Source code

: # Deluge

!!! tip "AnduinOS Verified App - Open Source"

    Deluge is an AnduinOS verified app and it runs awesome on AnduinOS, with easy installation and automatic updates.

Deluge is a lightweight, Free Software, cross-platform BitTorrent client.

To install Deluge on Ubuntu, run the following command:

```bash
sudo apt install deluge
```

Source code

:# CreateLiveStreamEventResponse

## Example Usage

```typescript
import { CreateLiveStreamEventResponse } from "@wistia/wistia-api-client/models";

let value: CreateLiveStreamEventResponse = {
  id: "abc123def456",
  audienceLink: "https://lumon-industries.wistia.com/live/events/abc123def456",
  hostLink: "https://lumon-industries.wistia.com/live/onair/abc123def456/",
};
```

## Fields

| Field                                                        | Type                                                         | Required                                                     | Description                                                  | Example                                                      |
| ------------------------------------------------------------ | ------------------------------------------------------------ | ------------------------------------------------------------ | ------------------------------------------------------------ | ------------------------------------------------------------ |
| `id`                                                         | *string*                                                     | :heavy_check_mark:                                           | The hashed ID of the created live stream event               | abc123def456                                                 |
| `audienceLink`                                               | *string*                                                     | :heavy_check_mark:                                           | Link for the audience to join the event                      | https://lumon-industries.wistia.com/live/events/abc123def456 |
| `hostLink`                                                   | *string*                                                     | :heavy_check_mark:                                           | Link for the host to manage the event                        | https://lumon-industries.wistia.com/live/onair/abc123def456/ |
•••••
> _Description of the task_
Please go through the entries and show every line with the word "industries".

> _Expected output_
  audienceLink: "https://lumon-industries.wistia.com/live/events/abc123def456",
  hostLink: "https://lumon-industries.wistia.com/live/onair/abc123def456/",
| `audienceLink`                                               | *string*                                                     | :heavy_check_mark:                                           | Link for the audience to join the event                      | https://lumon-industries.wistia.com/live/events/abc123def456 |
| `hostLink`                                                   | *string*                                                     | :heavy_check_mark:                                           | Link for the host to manage the event                        | https://lumon-industries.wistia.com/live/onair/abc123def456/ |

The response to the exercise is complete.